For this and other reasons, the Mass in B minor poses a considerable challenge to prospective editors, and substantial variations can be noted in different editions, even critical urtext editions. The Bach Gesellschaft edition, edited by Julius Rietz, was published in 1856 based on several sources but without direct access to the autograph. When access was later obtained, the textual problems were so evident that the society published a revised edition the next year. The 1857 edition was the standard for the next century, but was later recognized to be even less accurate than the 1856 version due to inadvertent incorporation of C.P.E. Bach's alterations in the autograph. Similarly, the 1954 edition by Friedrich Smend for the Neue Bach-Ausgabe was shown to have significant faults within five years of publication.

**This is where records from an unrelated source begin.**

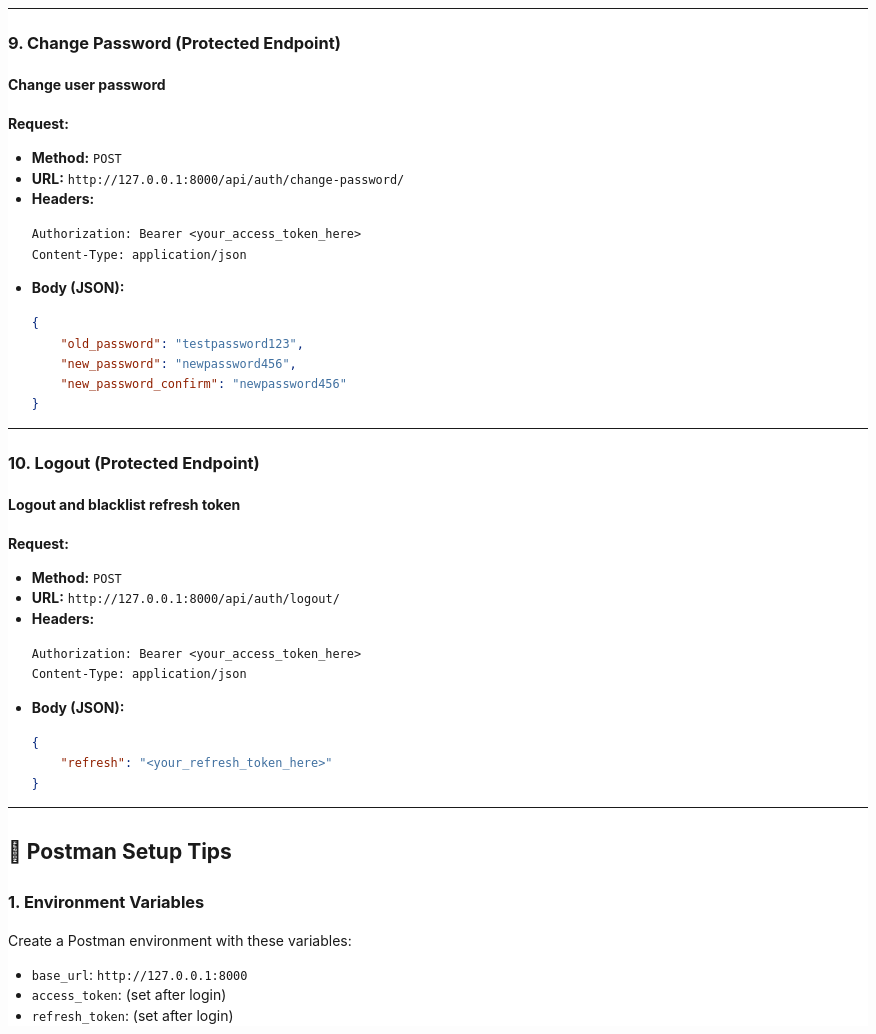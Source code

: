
   ```json
  ```

---

### 9. **Change Password** (Protected Endpoint)
#### Change user password

**Request:**
- **Method:** `POST`
- **URL:** `http://127.0.0.1:8000/api/auth/change-password/`
- **Headers:**
  ```
  Authorization: Bearer <your_access_token_here>
  Content-Type: application/json
  ```
- **Body (JSON):**
  ```json
  {
      "old_password": "testpassword123",
      "new_password": "newpassword456",
      "new_password_confirm": "newpassword456"
  }
  ```

---

### 10. **Logout** (Protected Endpoint)
#### Logout and blacklist refresh token

**Request:**
- **Method:** `POST`
- **URL:** `http://127.0.0.1:8000/api/auth/logout/`
- **Headers:**
  ```
  Authorization: Bearer <your_access_token_here>
  Content-Type: application/json
  ```
- **Body (JSON):**
  ```json
  {
      "refresh": "<your_refresh_token_here>"
  }
  ```

---

## 🔧 Postman Setup Tips

### 1. **Environment Variables**
Create a Postman environment with these variables:
- `base_url`: `http://127.0.0.1:8000`
- `access_token`: (set after login)
- `refresh_token`: (set after login)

Christoph Wolff's edition, published by C.F. Peters in 1997, uses two copies of the 1748–50 manuscript made before C.P.E. Bach's adulterations to try to reconstruct Bach's original readings, and seeks to recover performance details by using all available sources, including cantata movements that Bach reworked in the B minor Mass. Joshua Rifkin's edition, published by Breitkopf & Härtel in 2006, also seeks to remove the C.P.E. Bach emendations, but differs from Wolff in arguing that the 1748–50 work is, to quote John Butt, "essentially a different entity from the 1733 Missa, and that a combination of the 'best' readings from both does not really correspond to Bach's final (and virtually completed) conception of the work"; Rifkin's version seeks to adhere to this final version.
Uwe Wolf's edition, published by Bärenreiter in 2010, relies upon x-ray spectrograph technology to differentiate J.S. Bach's handwriting from the additions made by C.P.E. Bach and others. Ulrich Leisinger's edition, published by Carus in 2014, accepts some of C.P.E. Bach's revisions and uses the 1733 Dresden parts as the primary source for the Kyrie and Gloria.